Chegado o material, é instalado entre o Depôt e Campo das Hortas um pequeno trecho de via para ensaio e o treinamento dos condutores. A primeira viagem oficial, de teste, com o troleicarro a ser conduzido por um motorista dos Serviços de Transportes Colectivos do Porto, tem lugar a 4 de Outubro de 1962.
Como os carros eléctricos
usam coletor de arco, os fios condutores de energia dos tróleis têm de ser
instalados separados; contudo, num determinado ponto, eles cruzam-se num ângulo fechado,
deixando um distância pequena entre si. Assim, numa
das viagens de teste, o troleicarro, o nº 9, ao
passar por esse local, sofre uma violenta e destruidora descarga elétrica de 1400 V - o
que o torna futura fonte de peças de reposição para os restantes troleicarros.

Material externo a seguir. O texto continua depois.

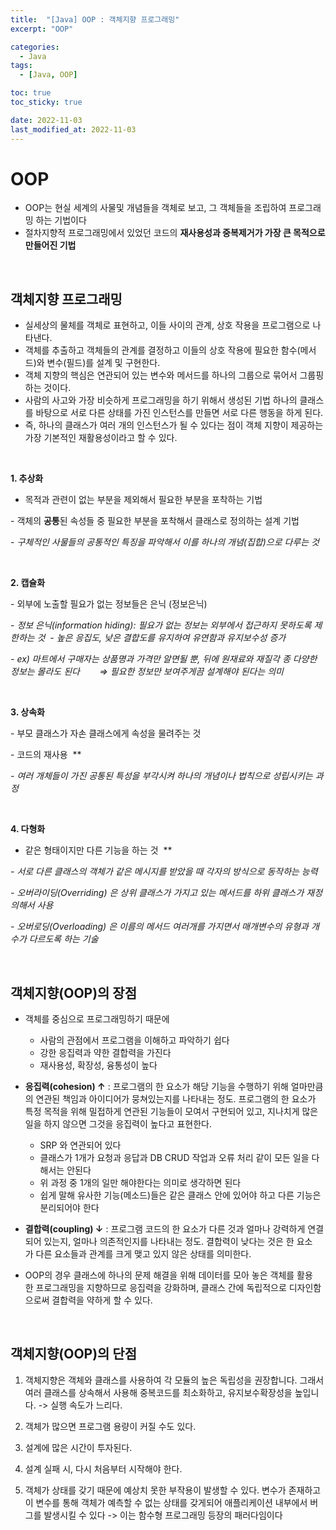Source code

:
 ```yaml
---
title:  "[Java] OOP : 객체지향 프로그래밍" 
excerpt: "OOP"

categories:
  - Java
tags:
  - [Java, OOP]

toc: true
toc_sticky: true

date: 2022-11-03
last_modified_at: 2022-11-03
---
```


# OOP
- OOP는 현실 세계의 사물및 개념들을 객체로 보고, 그 객체들을 조립하여 프로그래밍 하는 기법이다
- 절차지향적 프로그래밍에서 있었던 코드의 **재사용성과 중복제거가 가장 큰 목적으로 만들어진 기법**

<br>

## 객체지향 프로그래밍
- 실세상의 물체를 객체로 표현하고, 이들 사이의 관계, 상호 작용을 프로그램으로 나타낸다.
- 객체를 추출하고 객체들의 관계를 결정하고 이들의 상호 작용에 필요한 함수(메서드)와 변수(필드)를 설계 및 구현한다.
- 객체 지향의 핵심은 연관되어 있는 변수와 메서드를 하나의 그룹으로 묶어서 그룹핑하는 것이다.
- 사람의 사고와 가장 비슷하게 프로그래밍을 하기 위해서 생성된 기법 하나의 클래스를 바탕으로 서로 다른 상태를 가진 인스턴스를 만들면 서로 다른 행동을 하게 된다.
- 즉, 하나의 클래스가 여러 개의 인스턴스가 될 수 있다는 점이 객체 지향이 제공하는 가장 기본적인 재활용성이라고 할 수 있다.

<br>

**1. 추상화**  

- 목적과 관련이 없는 부분을 제외해서 필요한 부분을 포착하는 기법  

- 객체의 **공통**된 속성들 중 필요한 부분을 포착해서 클래스로 정의하는 설계 기법 

- *구체적인 사물들의 공통적인 특징을 파악해서 이를 하나의 개념(집합)으로 다루는 것*

<br>

**2. 캡슐화**  

- 외부에 노출할 필요가 없는 정보들은 은닉 (정보은닉)  

- *정보 은닉(information hiding): 필요가 없는 정보는 외부에서 접근하지 못하도록 제한하는 것  - 높은 응집도, 낮은 결합도를 유지하여 유연함과 유지보수성 증가* 

 *- ex) 마트에서 구매자는 상품명과 가격만 알면될 뿐, 뒤에 원재료와 재질각 종 다양한 정보는 몰라도 된다        ⇒ 필요한 정보만 보여주게끔 설계해야 된다는 의미*

<br>

**3. 상속화**  

- 부모 클래스가 자손 클래스에게 속성을 물려주는 것  

- 코드의 재사용  **

*- 여러 개체들이 가진 공통된 특성을 부각시켜 하나의 개념이나 법칙으로 성립시키는 과정*

<br>

**4. 다형화**  

- 같은 형태이지만 다른 기능을 하는 것  **

*- 서로 다른 클래스의 객체가 같은 메시지를 받았을 때 각자의 방식으로 동작하는 능력*  

*- 오버라이딩(Overriding) 은 상위 클래스가 가지고 있는 메서드를 하위 클래스가 재정의해서 사용* 

*- 오버로딩(Overloading) 은 이름의 메서드 여러개를 가지면서 매개변수의 유형과 개수가 다르도록 하는 기술*

<br>

## 객체지향(OOP)의 장점
- 객체를 중심으로 프로그래밍하기 때문에
    - 사람의 관점에서 프로그램을 이해하고 파악하기 쉽다
    - 강한 응집력과 약한 결합력을 가진다
    - 재사용성, 확장성, 융통성이 높다

- **응집력(cohesion) ↑** : 프로그램의 한 요소가 해당 기능을 수행하기 위해 얼마만큼의 연관된 책임과 아이디어가 뭉쳐있는지를 나타내는 정도. 프로그램의 한 요소가 특정 목적을 위해 밀접하게 연관된 기능들이 모여서 구현되어 있고, 지나치게 많은 일을 하지 않으면 그것을 응집력이 높다고 표현한다.
    - SRP 와 연관되어 있다
    - 클래스가 1개가 요청과 응답과 DB CRUD 작업과 오류 처리 같이 모든 일을 다 해서는 안된다
    - 위 과정 중 1개의 일만 해야한다는 의미로 생각하면 된다
    - 쉽게 말해 유사한 기능(메소드)들은 같은 클래스 안에 있어야 하고 다른 기능은 분리되어야 한다

- **결합력(coupling) ↓** : 프로그램 코드의 한 요소가 다른 것과 얼마나 강력하게 연결되어 있는지, 얼마나 의존적인지를 나타내는 정도. 결합력이 낮다는 것은 한 요소가 다른 요소들과 관계를 크게 맺고 있지 않은 상태를 의미한다.
- OOP의 경우 클래스에 하나의 문제 해결을 위해 데이터를 모아 놓은 객체를 활용한 프로그래밍을 지향하므로 응집력을 강화하며,  클래스 간에 독립적으로 디자인함으로써 결합력을 약하게 할 수 있다.

<br>

## 객체지향(OOP)의 단점
1. 객체지향은 객체와 클래스를 사용하여 각 모듈의 높은 독립성을 권장합니다. 그래서 여러 클래스를 상속해서 사용해 중복코드를 최소화하고, 유지보수확장성을 높입니다. -> 실행 속도가 느리다.

2. 객체가 많으면 프로그램 용량이 커질 수도 있다.

3. 설계에 많은 시간이 투자된다.

4. 설계 실패 시, 다시 처음부터 시작해야 한다.

5. 객체가 상태를 갖기 때문에 예상치 못한 부작용이 발생할 수 있다. 변수가 존재하고 이 변수를 통해 객체가 예측할 수 없는 상태를 갖게되어 애플리케이션 내부에서 버그를 발생시킬 수 있다 -> 이는 함수형 프로그래밍 등장의 패러다임이다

Constata-se então que, certamente por erro de instalação, os carros eléctricos
em Braga têm a polaridade elétrica invertida: o neutro (ou terra)
está no fio aéreo, enquanto que a fase está nos carris!
Após este incidente, a instalação dos fios condutores é refeita, sendo agora colocados acima dos dos carros eléctricos. Isso obriga a que, nos cruzamentos com o fio condutor dos carros eléctricos e enquanto decorria o período de ensaios, as hastes dos polos tinham de ser baixadas sempre que um troleicarro cruzava com uma linha de eléctrico.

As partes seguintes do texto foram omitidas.